I tried to read TFA and figure out what the invention really did. You are right, going to the actual patent text was a better idea. That article did not do a good job of explaining the science.

Comment Re:Whatever ... (Score 1) 141

It seems like we probably agree on the general idea here, but I was impressed on a recent visit to a museum where they had mobile apps you could download in advance and WiFi available on-site. Together these let you choose from a number of recommended tours based on duration and topic(s) and then guided you around with directions, highlights, and more in-depth background on various other exhibits you'd pass along the way if you were interested. It was a well made presentation that someone had obviously worked hard to put together, and the only thing that was a little awkward was walking around holding a tablet with headphones plugged in for the whole visit. That's an area where I could see an unintrusive headset might be an advantage.

Comment Re:Star Wars? (Score 1) 126

the shields really didn't appear to do a damn thing as far as I could tell. I remember the "double front" thing now that you mention it, but I'm not sure what those shields actually accomplished.

I think the in-universe explanation is that the shields were double front to protect against fire from the laser turrets on the Death Star, but when Vader and his TIE fighters hit the fighters from behind, the front shields didn't do any good.

This has always been fine with me. These are fighters, and it would be silly for the fighters to be invulnerable. They are small, and they have decent engines, decent weapons, and (at least X-Wings) even have a hyperdrive. It would be hard to believe they could have all that and also impenetrable shields. As with jet fighters in real life, their best defense is to blow up attackers before being attacked, or avoid the attack completely. If you can hit a modern jet with a missile you likely destroy that jet, and similarly if you can get a solid laser hit on a "snub fighter" you likely destroy it.

If you accept the LucasArts video game as canon, "double front" disables all shields to the rear, using the full output of the shield generators toward the front.
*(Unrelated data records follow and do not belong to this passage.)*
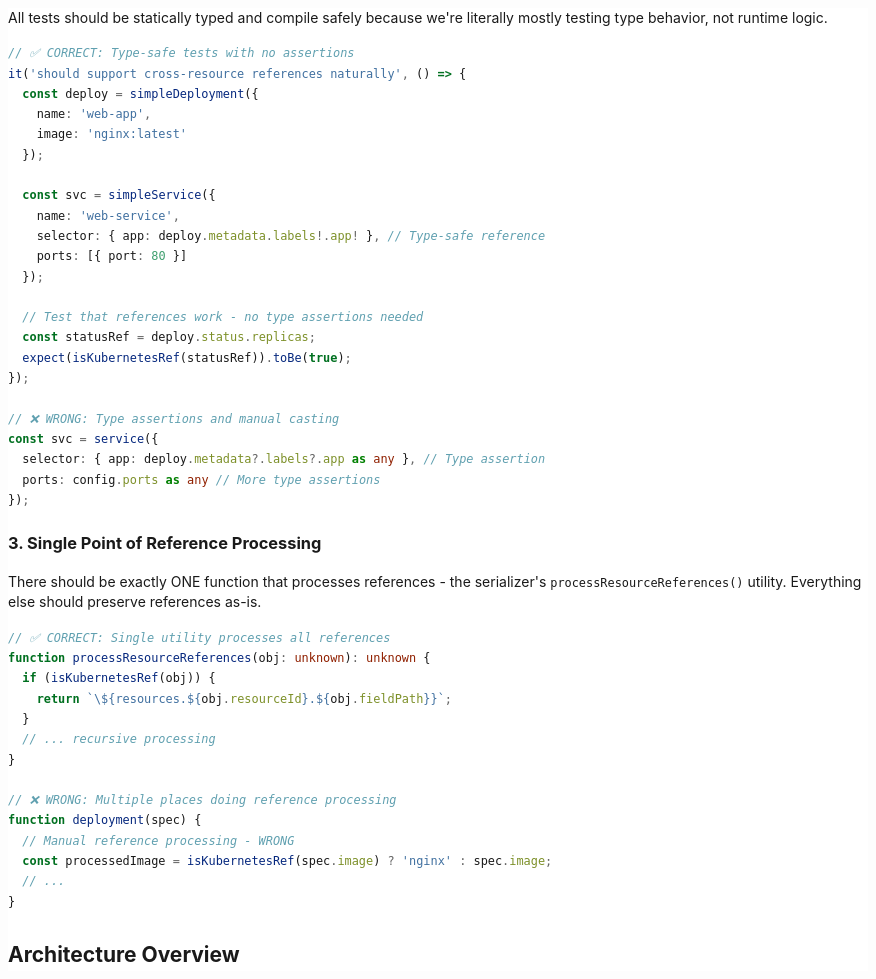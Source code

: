 All tests should be statically typed and compile safely because we're literally mostly testing type behavior, not runtime logic.

```typescript
// ✅ CORRECT: Type-safe tests with no assertions
it('should support cross-resource references naturally', () => {
  const deploy = simpleDeployment({
    name: 'web-app',
    image: 'nginx:latest'
  });

  const svc = simpleService({
    name: 'web-service',
    selector: { app: deploy.metadata.labels!.app! }, // Type-safe reference
    ports: [{ port: 80 }]
  });

  // Test that references work - no type assertions needed
  const statusRef = deploy.status.replicas;
  expect(isKubernetesRef(statusRef)).toBe(true);
});

// ❌ WRONG: Type assertions and manual casting
const svc = service({
  selector: { app: deploy.metadata?.labels?.app as any }, // Type assertion
  ports: config.ports as any // More type assertions
});
```

### 3. Single Point of Reference Processing

There should be exactly ONE function that processes references - the serializer's `processResourceReferences()` utility. Everything else should preserve references as-is.

```typescript
// ✅ CORRECT: Single utility processes all references
function processResourceReferences(obj: unknown): unknown {
  if (isKubernetesRef(obj)) {
    return `\${resources.${obj.resourceId}.${obj.fieldPath}}`;
  }
  // ... recursive processing
}

// ❌ WRONG: Multiple places doing reference processing
function deployment(spec) {
  // Manual reference processing - WRONG
  const processedImage = isKubernetesRef(spec.image) ? 'nginx' : spec.image;
  // ...
}
```

## Architecture Overview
the shields on Hoth did what exactly?

The in-universe explanation was that the base was secure inside its shield bubble; the ships in orbit couldn't breach the shield. So the Imperial Walkers were landed somewhere outside the perimeter of the shield, then walked up until they could attack the shield generator.

I must admit I've never bought this. If you handwave a bit, maybe you can make it make sense: they Imperials know the rebels have multiple bases, and they want to capture people alive for interrogation to find other rebels; they could have swatted the base from orbit but it would leave a smoking crater, so they wanted to take the shield down and take prisoners. This seems inconsistent with the Empire that shot down escape pods in the first movie.

Also, I have really never bought the idea that the ground base was able to protect the transports by firing some sort of weapon at the ships in space, from the ground. But never mind.

I don't recall any shields in Star Wars. ;-)

One more: spacecraft hangars didn't have airlocks; just force fields, and the spacecraft could simply fly through the force field while atmosphere didn't leak out. I've never understood how exactly that's supposed to work.

And one more: a major plot point of Return of the Jedi was that the partially-completed new Death Star was protected by a shield generator on Endor. Until that shield was disabled, the rebels couldn't even attack the Death Star.